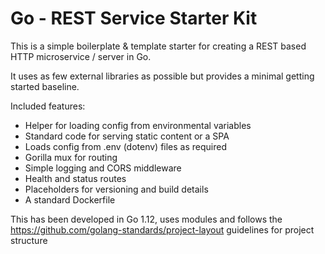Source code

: # Go - REST Service Starter Kit
This is a simple boilerplate & template starter for creating a REST based HTTP microservice / server in Go.

It uses as few external libraries as possible but provides a minimal getting started baseline.

Included features:

- Helper for loading config from environmental variables
- Standard code for serving static content or a SPA
- Loads config from .env (dotenv) files as required
- Gorilla mux for routing
- Simple logging and CORS middleware 
- Health and status routes
- Placeholders for versioning and build details
- A standard Dockerfile

This has been developed in Go 1.12, uses modules and follows the https://github.com/golang-standards/project-layout guidelines for project structure

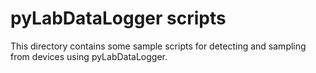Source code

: # pyLabDataLogger scripts

This directory contains some sample scripts for detecting and sampling from devices using pyLabDataLogger.
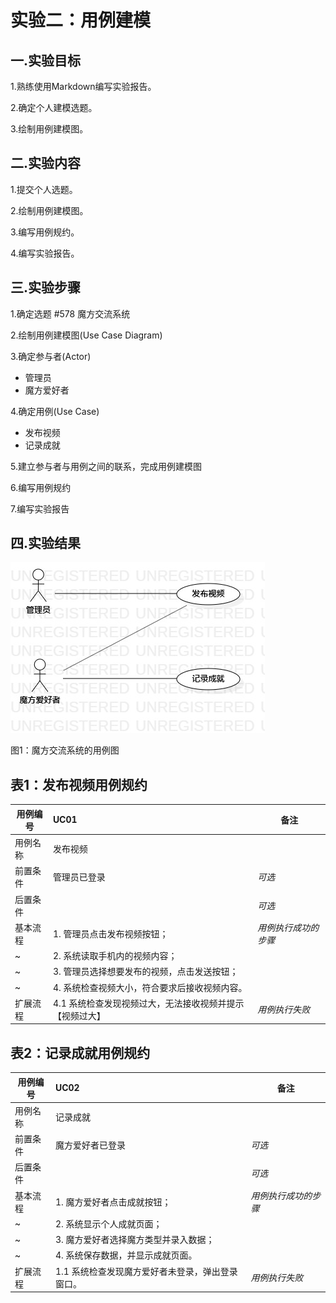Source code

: # 实验二：用例建模


## 一.实验目标
1.熟练使用Markdown编写实验报告。

2.确定个人建模选题。

3.绘制用例建模图。


## 二.实验内容
1.提交个人选题。

2.绘制用例建模图。

3.编写用例规约。

4.编写实验报告。


## 三.实验步骤
1.确定选题 #578 魔方交流系统

2.绘制用例建模图(Use Case Diagram)

3.确定参与者(Actor)
- 管理员
- 魔方爱好者

4.确定用例(Use Case)
- 发布视频
- 记录成就

5.建立参与者与用例之间的联系，完成用例建模图

6.编写用例规约

7.编写实验报告

## 四.实验结果

![用例图](./model2.jpg)

图1：魔方交流系统的用例图

## 表1：发布视频用例规约  

 用例编号  | UC01 | 备注  
-|:-|-  
用例名称  | 发布视频  |   
前置条件  |  管理员已登录   | *可选*   
后置条件  |    | *可选*   
基本流程  | 1. 管理员点击发布视频按钮；  |*用例执行成功的步骤*    
~| 2. 系统读取手机内的视频内容；  |   
~| 3. 管理员选择想要发布的视频，点击发送按钮；  |   
~| 4. 系统检查视频大小，符合要求后接收视频内容。  |   
扩展流程  | 4.1 系统检查发现视频过大，无法接收视频并提示【视频过大】  |*用例执行失败*    

## 表2：记录成就用例规约  

 用例编号  | UC02 | 备注  
-|:-|-  
用例名称  | 记录成就  |   
前置条件  |  魔方爱好者已登录   | *可选*   
后置条件  |    | *可选*   
基本流程  | 1. 魔方爱好者点击成就按钮；  |*用例执行成功的步骤*    
~| 2. 系统显示个人成就页面；  |  
~| 3. 魔方爱好者选择魔方类型并录入数据；  |   
~| 4. 系统保存数据，并显示成就页面。  |   
扩展流程  | 1.1 系统检查发现魔方爱好者未登录，弹出登录窗口。  |*用例执行失败*    

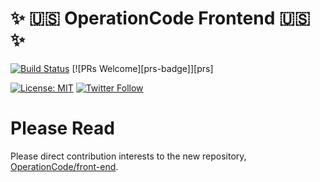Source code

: # ✨ :us: OperationCode Frontend :us: ✨

[![Build Status](https://travis-ci.org/OperationCode/operationcode_frontend.svg?branch=master)](https://travis-ci.org/OperationCode/operationcode_frontend)
[![PRs Welcome][prs-badge]][prs]

[![License: MIT](https://img.shields.io/badge/License-MIT-blue.svg)](https://opensource.org/licenses/MIT)
[![Twitter Follow](https://img.shields.io/twitter/follow/operation_code.svg?style=social&label=Follow&style=social)](https://twitter.com/operation_code)

# Please Read
Please direct contribution interests to the new repository, [OperationCode/front-end](https://github.com/OperationCode/front-end).

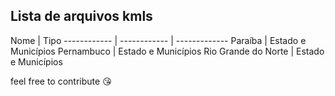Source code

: ## Lista de arquivos kmls

Nome | Tipo 
------------ | ------------ | -------------
Paraíba | Estado e Municípios 
Pernambuco | Estado e Municípios 
Rio Grande do Norte | Estado e Municípios 


feel free to contribute :kissing_heart: 
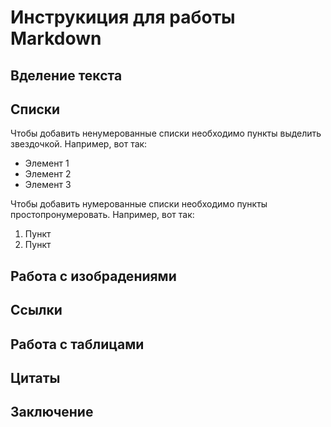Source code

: # Инструкиция для работы Markdown

## Вделение текста

## Списки

Чтобы добавить ненумерованные списки необходимо пункты выделить звездочкой. Например, вот так:
* Элемент 1
* Элемент 2
* Элемент 3

Чтобы добавить нумерованные списки необходимо пункты простопронумеровать. Например, вот так:
1. Пункт
2. Пункт


## Работа с изобрадениями

## Ссылки

## Работа с таблицами

## Цитаты

## Заключение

|---|

[AIM OF THE EXERCISE] From the data above, gather every line that includes the word "OperationCode".

[TASK SOLUTION]
: # ✨ :us: OperationCode Frontend :us: ✨
[![Build Status](https://travis-ci.org/OperationCode/operationcode_frontend.svg?branch=master)](https://travis-ci.org/OperationCode/operationcode_frontend)
Please direct contribution interests to the new repository, [OperationCode/front-end](https://github.com/OperationCode/front-end).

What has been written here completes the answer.